12	Confusing graph-level and node-level tasks in the readout	Using node embeddings directly for graph classification (without pooling) produces an embedding for each node, not for the graph - dimensions won't match	Always apply a readout function (sum/mean/attention pooling) after the final GNN layer for graph-level tasks

14. Exercises

Exercise 1 * - MPNN Implementation

Implement a 2-layer MPNN on a small graph and compute node representations from scratch.

(a) Construct the adjacency matrix $A$ for the graph: nodes $\{0,1,2,3,4\}$ , edges $\{(0,1),(1,2),(2,3),(3,4),(0,3)\}$ .

(b) Initialize node features $X = I_5$ (identity matrix - each node has a one-hot representation).

(c) Implement one GCN layer: $H^{[1]} = \operatorname{ReLU}(\hat{A} X W^{[0]})$ where $\hat{A} = \tilde{D}^{-1/2}\tilde{A}\tilde{D}^{-1/2}$ , $\tilde{A} = A + I$ , and $W^{[0]} \in \mathbb{R}^{5 \times 3}$ is a random matrix (fixed seed).

(d) Apply a second GCN layer to get $H^{[2]} \in \mathbb{R}^{5 \times 2}$ .

(e) Verify that permuting the nodes (applying a permutation $P$ to rows of $X$ and both rows and columns of $A$ ) produces permuted outputs $P H^{[2]}$ .

Exercise 2 * - GCN Propagation Matrix

Analyze the spectral properties of the GCN propagation matrix $\hat{A} = \tilde{D}^{-1/2}\tilde{A}\tilde{D}^{-1/2}$ .

(a) For a path graph $P_5$ (5 nodes in a line), compute $\hat{A}$ and find its eigenvalues.

(b) Show that all eigenvalues of $\hat{A}$ lie in $(-1, 1]$ by relating $\hat{A}$ to the normalized Laplacian $L_{\text{sym}} = I - \hat{A}$ and using the PSD property of $L_{\text{sym}}$ .

(c) Compute $\hat{A}^k X$ for $k = 1, 2, 4, 8$ and visualize the row norms as a function of $k$ . Observe over-smoothing: the rows converge.

(d) Show that the limiting matrix $\hat{A}^\infty X$ has all rows proportional to $\boldsymbol{\pi}$ , the stationary distribution. Compute $\boldsymbol{\pi}$ for $P_5$ .

Exercise 3 * - Aggregation Expressiveness

Demonstrate that sum aggregation is strictly more expressive than mean for multisets.

(a) Construct two multisets $\mathcal{M}_1 = \{1, 1\}$ and $\mathcal{M}_2 = \{1, 1, 1\}$ of node features (scalar, value 1). Compute sum( $\mathcal{M}_1$ ), mean( $\mathcal{M}_1$ ), sum( $\mathcal{M}_2$ ), mean( $\mathcal{M}_2$ ). Verify that sum distinguishes them but mean does not.

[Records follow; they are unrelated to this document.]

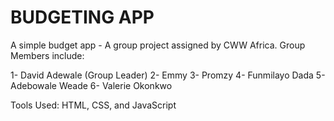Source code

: # BUDGETING APP

A simple budget app - A group project assigned by CWW Africa. Group Members include:

1- David Adewale (Group Leader)
2- Emmy
3- Promzy
4- Funmilayo Dada
5- Adebowale Weade
6- Valerie Okonkwo

Tools Used:
HTML, CSS, and JavaScript
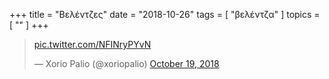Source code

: +++
title = "Βελέντζες"
date = "2018-10-26"
tags = [ "βελέντζα" ]
topics = [ "" ]
+++

<blockquote class="twitter-tweet" data-lang="en"><p lang="und" dir="ltr"><a href="https://t.co/NFINryPYvN">pic.twitter.com/NFINryPYvN</a></p>&mdash; Xorio Palio (@xoriopalio) <a href="https://twitter.com/xoriopalio/status/1053356441900331008?ref_src=twsrc%5Etfw">October 19, 2018</a></blockquote>
<script async src="https://platform.twitter.com/widgets.js" charset="utf-8"></script>
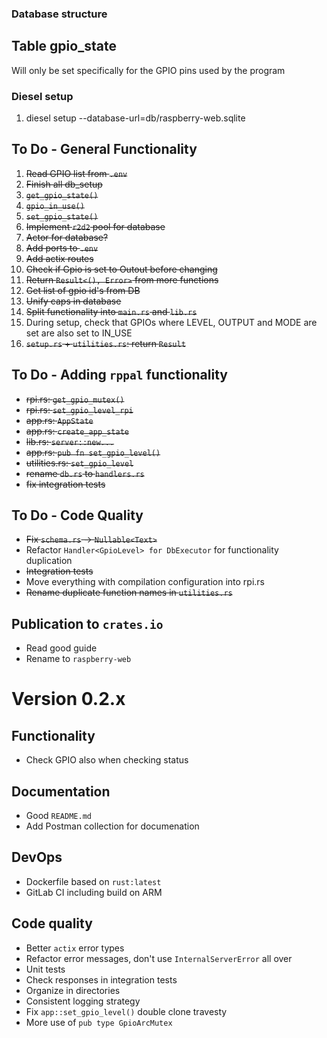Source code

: ### Database structure
## Table gpio_state
Will only be set specifically for the GPIO pins used by the program

### Diesel setup
1. diesel setup --database-url=db/raspberry-web.sqlite

## To Do - General Functionality
1. <s>Read GPIO list from `.env`</s>
2. <s>Finish all db_setup</s>
3. <s>`get_gpio_state()`</s>
4. <s>`gpio_in_use()`</s>
5. <s>`set_gpio_state()`</s>
6. <s>Implement `r2d2` pool for database</s>
7. <s>Actor for database?</s>
8. <s>Add ports to `.env`</s>
9. <s>Add actix routes</s>
10. <s>Check if Gpio is set to Outout before changing</s>
11. <s>Return `Result<(), Error>` from more functions</s>
13. <s>Get list of gpio id's from DB</s>
14. <s>Unify caps in database</s>
15. <s>Split functionality into `main.rs` and `lib.rs`</s>
17. During setup, check that GPIOs where LEVEL, OUTPUT and MODE are set are also set to IN_USE
18. <s>`setup.rs` + `utilities.rs`: return `Result` </s>

## To Do - Adding `rppal` functionality
- <s>rpi.rs: `get_gpio_mutex()`</s>
- <s>rpi.rs: `set_gpio_level_rpi`</s>
- <s>app.rs: `AppState`</s>
- <s>app.rs: `create_app_state`</s>
- <s>lib.rs: `server::new...`</s>
- <s>app.rs: `pub fn set_gpio_level()`</s>
- <s>utilities.rs: `set_gpio_level`</s>
- <s>rename `db.rs` to `handlers.rs`</s>
- <s>fix integration tests</s>


## To Do - Code Quality
- <s>Fix `schema.rs` -> `Nullable<Text>`</s>
- Refactor `Handler<GpioLevel> for DbExecutor` for functionality duplication
- <s>Integration tests</s>
- Move everything with compilation configuration into rpi.rs
- <s>Rename duplicate function names in `utilities.rs`</s>

## Publication to `crates.io`
- Read good guide
- Rename to `raspberry-web`

# Version 0.2.x
## Functionality
- Check GPIO also when checking status

## Documentation
- Good `README.md`
- Add Postman collection for documenation

## DevOps
- Dockerfile based on `rust:latest`
- GitLab CI including build on ARM

## Code quality
- Better `actix` error types
- Refactor error messages, don't use `InternalServerError` all over
- Unit tests
- Check responses in integration tests
- Organize in directories
- Consistent logging strategy
- Fix `app::set_gpio_level()` double clone travesty
- More use of `pub type GpioArcMutex`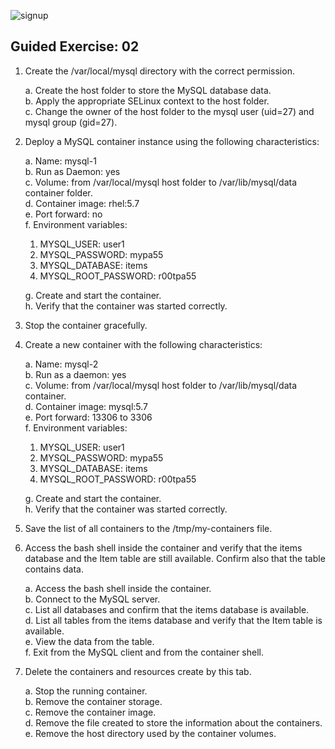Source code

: ![signup](https://github.com/gitops97123/DockerOps/blob/main/icons/logo.png?raw=true)

## Guided Exercise: 02 

1.	Create the /var/local/mysql directory with the correct permission.<br>

    a.	Create the host folder to store the MySQL database data.<br>
    b.	Apply the appropriate SELinux context to the host folder.<br>
    c.	Change the owner of the host folder to the mysql user (uid=27) and mysql group (gid=27).<br>

2.	Deploy a MySQL container instance using the following characteristics:<br>

    a.	Name: mysql-1<br>
    b.	Run as Daemon: yes<br>
    c.	Volume: from /var/local/mysql host folder to /var/lib/mysql/data container folder.<br>
    d.	Container image: rhel:5.7<br>
    e.	Port forward: no<br>
    f.	Environment variables:<br>
     1) MYSQL_USER: user1
 	 2) MYSQL_PASSWORD: mypa55
	 3) MYSQL_DATABASE: items
	 4) MYSQL_ROOT_PASSWORD: r00tpa55
   
    g. Create and start the container.<br>
    h. Verify that the container was started correctly.<br>

3.	Stop the container gracefully.

4.	Create a new container with the following characteristics:<br>

    a.	Name: mysql-2<br>
    b.	Run as a daemon: yes<br>
    c.	Volume: from /var/local/mysql host folder to /var/lib/mysql/data container.<br>
    d.	Container image: mysql:5.7<br>
    e.	Port forward: 13306 to 3306<br>
    f.	Environment variables:
     1) MYSQL_USER: user1
     2) MYSQL_PASSWORD: mypa55
     3) MYSQL_DATABASE: items
     4) MYSQL_ROOT_PASSWORD: r00tpa55
    
    g.	Create and start the container.<br>
    h.	Verify that the container was started correctly. <br>

5.	Save the list of all containers to the /tmp/my-containers file.

6.	Access the bash shell inside the container and verify that the items database and the Item table are still available. Confirm also that the table contains data.<br>

    a.	Access the bash shell inside the container.<br>
    b.	Connect to the MySQL server.<br>
    c.	List all databases and confirm that the items database is available.<br>
    d.	List all tables from the items database and verify that the Item table is available.<br>
    e.	View the data from the table. <br>
    f.	Exit from the MySQL client and from the container shell.<br>

7.	Delete the containers and resources create by this tab.<br>

    a.	Stop the running container.<br>
    b.	Remove the container storage.<br>
    c.	Remove the container image.<br>
    d.	Remove the file created to store the information about the containers.<br>
    e.	Remove the host directory used by the container volumes.<br>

(b) Construct two multisets $\mathcal{M}_3 = \{1, 2\}$ and $\mathcal{M}_4 = \{2\}$ . Show that max( $\mathcal{M}_3$ ) = max( $\mathcal{M}_4$ ) = 2, but sum( $\mathcal{M}_3$ ) $\neq$ sum( $\mathcal{M}_4$ ).

(c) For two graphs $G_1 = K_{1,3}$ (star with 3 leaves) and $G_2 = P_4$ (path of 4 nodes), show that a GCN with mean aggregation assigns identical representations to some nodes, but a GIN with sum aggregation does not.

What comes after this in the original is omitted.